津田健次郎×能登麻美子!Creadom8が挑む「声」と「映像」の魔法
本作において最も大きな驚きと期待を持って迎えられたのが、メインキャストの発表です。主演を務めるのは、なんと津田健次郎さんと能登麻美子さん。渋みのある低音から繊細な演技まで幅広くこなす津田さんと、聖母のような慈愛に満ちた声を持つ能登さん。この実力派二人が、ねずみくんの世界にどのような命を吹き込むのか。ティザーPV(long.ver)を視聴したファンからは、すでに「この声以外考えられない」「新しさと懐かしさが同居している」と絶賛の声が上がっています。

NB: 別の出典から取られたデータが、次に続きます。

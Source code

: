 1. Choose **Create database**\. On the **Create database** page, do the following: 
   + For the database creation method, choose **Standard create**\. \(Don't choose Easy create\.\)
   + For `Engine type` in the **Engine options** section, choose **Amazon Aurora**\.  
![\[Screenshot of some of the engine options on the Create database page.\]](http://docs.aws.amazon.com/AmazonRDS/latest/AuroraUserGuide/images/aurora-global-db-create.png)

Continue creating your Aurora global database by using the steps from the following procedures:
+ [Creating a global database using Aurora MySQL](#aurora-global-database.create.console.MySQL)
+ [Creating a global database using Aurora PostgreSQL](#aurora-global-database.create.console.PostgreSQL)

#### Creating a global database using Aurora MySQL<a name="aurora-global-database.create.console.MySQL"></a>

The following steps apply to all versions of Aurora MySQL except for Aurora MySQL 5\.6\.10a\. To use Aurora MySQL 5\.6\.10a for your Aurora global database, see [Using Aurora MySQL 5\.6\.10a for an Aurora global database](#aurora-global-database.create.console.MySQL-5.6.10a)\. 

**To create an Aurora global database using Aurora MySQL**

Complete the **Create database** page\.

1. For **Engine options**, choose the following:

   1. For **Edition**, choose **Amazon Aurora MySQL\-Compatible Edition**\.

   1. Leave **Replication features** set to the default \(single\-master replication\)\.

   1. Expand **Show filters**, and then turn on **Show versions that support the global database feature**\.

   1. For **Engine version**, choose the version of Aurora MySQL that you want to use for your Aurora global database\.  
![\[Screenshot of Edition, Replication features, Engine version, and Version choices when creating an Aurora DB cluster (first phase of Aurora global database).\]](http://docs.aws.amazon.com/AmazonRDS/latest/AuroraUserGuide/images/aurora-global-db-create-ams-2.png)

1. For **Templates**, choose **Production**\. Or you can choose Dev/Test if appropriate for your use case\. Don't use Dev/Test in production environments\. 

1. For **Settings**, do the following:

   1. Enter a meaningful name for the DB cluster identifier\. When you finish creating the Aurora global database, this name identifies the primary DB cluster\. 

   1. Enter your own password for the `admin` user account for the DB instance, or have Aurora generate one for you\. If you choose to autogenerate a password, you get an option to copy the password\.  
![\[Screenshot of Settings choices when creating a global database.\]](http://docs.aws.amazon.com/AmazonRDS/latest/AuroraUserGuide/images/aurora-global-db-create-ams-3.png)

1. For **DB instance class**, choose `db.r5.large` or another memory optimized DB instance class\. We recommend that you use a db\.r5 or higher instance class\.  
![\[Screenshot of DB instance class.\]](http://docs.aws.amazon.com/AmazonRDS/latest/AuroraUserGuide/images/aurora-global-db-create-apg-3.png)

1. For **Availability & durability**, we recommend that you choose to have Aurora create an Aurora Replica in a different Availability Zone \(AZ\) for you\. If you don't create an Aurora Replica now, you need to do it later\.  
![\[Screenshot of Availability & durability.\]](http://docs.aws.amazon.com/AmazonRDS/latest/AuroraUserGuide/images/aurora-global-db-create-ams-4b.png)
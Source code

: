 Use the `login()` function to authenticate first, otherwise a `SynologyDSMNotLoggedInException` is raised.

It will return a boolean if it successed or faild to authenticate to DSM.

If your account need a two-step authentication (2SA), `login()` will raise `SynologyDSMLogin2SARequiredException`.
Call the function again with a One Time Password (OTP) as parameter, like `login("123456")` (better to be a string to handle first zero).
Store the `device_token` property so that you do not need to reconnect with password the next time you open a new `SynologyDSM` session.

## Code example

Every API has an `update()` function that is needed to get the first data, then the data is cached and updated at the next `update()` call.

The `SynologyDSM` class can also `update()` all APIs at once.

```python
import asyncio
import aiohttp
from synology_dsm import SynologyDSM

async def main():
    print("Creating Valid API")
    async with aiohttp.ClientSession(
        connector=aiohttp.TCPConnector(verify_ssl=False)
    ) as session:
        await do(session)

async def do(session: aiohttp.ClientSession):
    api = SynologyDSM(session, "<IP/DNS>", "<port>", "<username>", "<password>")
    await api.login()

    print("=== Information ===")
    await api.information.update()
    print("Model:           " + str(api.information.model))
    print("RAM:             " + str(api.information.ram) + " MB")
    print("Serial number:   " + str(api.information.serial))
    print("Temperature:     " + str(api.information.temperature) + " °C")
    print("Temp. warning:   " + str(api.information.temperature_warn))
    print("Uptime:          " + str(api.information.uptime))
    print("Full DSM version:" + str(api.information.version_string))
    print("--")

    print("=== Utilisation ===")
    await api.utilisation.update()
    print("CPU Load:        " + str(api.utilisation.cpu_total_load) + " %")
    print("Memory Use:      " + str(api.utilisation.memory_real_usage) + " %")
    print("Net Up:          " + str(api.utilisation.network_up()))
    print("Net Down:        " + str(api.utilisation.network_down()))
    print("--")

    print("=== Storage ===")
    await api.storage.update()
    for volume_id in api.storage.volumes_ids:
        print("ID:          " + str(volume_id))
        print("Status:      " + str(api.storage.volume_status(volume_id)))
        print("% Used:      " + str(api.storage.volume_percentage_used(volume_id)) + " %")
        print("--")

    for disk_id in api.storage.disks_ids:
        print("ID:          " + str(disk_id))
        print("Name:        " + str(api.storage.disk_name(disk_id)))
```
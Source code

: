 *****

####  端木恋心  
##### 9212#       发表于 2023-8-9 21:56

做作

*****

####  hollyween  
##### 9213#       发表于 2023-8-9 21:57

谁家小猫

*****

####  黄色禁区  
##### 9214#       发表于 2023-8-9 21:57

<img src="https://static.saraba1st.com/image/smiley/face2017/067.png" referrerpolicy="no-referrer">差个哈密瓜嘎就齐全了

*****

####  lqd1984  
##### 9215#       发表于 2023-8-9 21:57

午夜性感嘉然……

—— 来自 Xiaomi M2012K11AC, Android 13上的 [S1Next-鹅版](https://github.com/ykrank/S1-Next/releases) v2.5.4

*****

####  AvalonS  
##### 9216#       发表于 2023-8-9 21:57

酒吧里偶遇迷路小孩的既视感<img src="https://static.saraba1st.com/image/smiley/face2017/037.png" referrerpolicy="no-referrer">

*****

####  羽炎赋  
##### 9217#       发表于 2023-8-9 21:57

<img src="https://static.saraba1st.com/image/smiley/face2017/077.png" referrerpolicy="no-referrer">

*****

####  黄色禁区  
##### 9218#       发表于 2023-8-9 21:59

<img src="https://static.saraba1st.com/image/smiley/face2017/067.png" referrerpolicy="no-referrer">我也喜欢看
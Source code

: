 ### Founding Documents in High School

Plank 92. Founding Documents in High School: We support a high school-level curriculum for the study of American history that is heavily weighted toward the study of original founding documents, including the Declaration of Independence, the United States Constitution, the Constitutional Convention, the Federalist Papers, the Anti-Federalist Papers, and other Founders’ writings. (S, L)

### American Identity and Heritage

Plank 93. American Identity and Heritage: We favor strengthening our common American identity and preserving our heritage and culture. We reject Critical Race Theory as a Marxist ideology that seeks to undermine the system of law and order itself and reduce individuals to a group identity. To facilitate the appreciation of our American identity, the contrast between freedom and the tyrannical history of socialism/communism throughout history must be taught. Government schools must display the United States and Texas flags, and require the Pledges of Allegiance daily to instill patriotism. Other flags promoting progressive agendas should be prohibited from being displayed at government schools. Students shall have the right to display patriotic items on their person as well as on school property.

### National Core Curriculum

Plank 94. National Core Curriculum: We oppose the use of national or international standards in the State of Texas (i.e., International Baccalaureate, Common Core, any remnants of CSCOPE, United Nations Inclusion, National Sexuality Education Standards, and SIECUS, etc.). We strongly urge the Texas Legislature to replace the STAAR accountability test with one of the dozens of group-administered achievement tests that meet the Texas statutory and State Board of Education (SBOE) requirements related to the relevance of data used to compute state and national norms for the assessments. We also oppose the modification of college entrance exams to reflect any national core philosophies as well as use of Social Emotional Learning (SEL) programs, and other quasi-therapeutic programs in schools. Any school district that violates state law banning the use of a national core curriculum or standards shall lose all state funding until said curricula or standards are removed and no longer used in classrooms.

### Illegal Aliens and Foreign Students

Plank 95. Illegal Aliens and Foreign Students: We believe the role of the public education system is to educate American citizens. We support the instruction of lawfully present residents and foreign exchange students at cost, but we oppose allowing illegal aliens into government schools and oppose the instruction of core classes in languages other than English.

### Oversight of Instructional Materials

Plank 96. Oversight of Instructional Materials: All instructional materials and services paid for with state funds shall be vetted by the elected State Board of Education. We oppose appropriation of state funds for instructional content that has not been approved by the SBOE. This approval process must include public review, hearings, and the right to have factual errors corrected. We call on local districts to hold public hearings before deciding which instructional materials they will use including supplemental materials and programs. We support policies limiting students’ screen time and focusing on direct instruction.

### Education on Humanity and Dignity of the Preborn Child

制作を担当するのは、新進気鋭のスタジオ・Creadom8。原作の持つ「鉛筆画の質感」や「絶妙な間」を尊重しつつ、アニメーションならではの色彩設計やカメラワークを導入。特に、ねずみくんのトレードマークである「赤」が、画面の中でいかに鮮烈に、かつ温かく映えるか。50年の歴史を背負いながらも、2026年の最新技術で描かれる映像美には、並々ならぬこだわりが感じられます。公式サイトや公式X(旧Twitter)で随時公開される制作秘話からも、クリエイターたちの並外れた原作愛が伝わってきます。
「余白の美学」が教えてくれる、現代に必要な心のゆとり
原作ファンが注目しているのは、アニメ化にあたって「余白」がどう扱われるかという点です。原作絵本は、描き込みを最小限に抑えることで、読者の想像力を最大限に引き出す手法をとっています。アニメ版でも、その静謐な空気感を大切にしていることが、これまでに公開されたエピソード情報からも伺えます。情報過多な現代において、NHK Eテレという場所で、あえて「ゆったりとした時間」を提供すること。それは、子供たちだけでなく、日々を忙しく過ごす大人たちにとっても、心のオアシスになるはずです。
ねずみくんがチョッキを貸してあげるたびに、少しずつ形が変わっていく。それは一見すると「困ったこと」のようにも見えますが、そこには他者を受け入れる寛容さと、変化を許容する強さが隠されています。この物語の核心にある「優しさ」は、時代が変わっても決して色褪せることはありません。
いよいよ4月4日放送開始!原作とともに楽しむ至福のひととき
放送開始を目前に控え、SNSでは「子供と一緒に見たい」「自分の原点を振り返りたい」といった声が溢れています。2026年4月4日(土)、NHK Eテレで始まるこの物語は、きっと私たちの土曜日の朝を、今まで以上に特別なものに変えてくれるでしょう。アニメをきっかけに、ポプラ社から刊行されている原作シリーズを改めて手に取るのも素晴らしい体験になります。50年前の初版から続く、あの手触り、あのページをめくる感覚。アニメで描かれる「今」のねずみくんと、絵本の中に生き続ける「不変」のねずみくん。その両方を味わうことで、作品への理解と愛情はより一層深まるはずです。
「続きが気になる」というワクワク感とともに、見終わった後に「今日一日を優しく過ごそう」と思わせてくれる。そんな魔法のような作品が、もうすぐそこに待っています。ねずみくんと仲間たちが繰り広げる、たのしい一日の始まりを、ぜひテレビの前で見届けてください。ここから始まる新しい「ねずみくん」の物語に、どうぞご期待ください!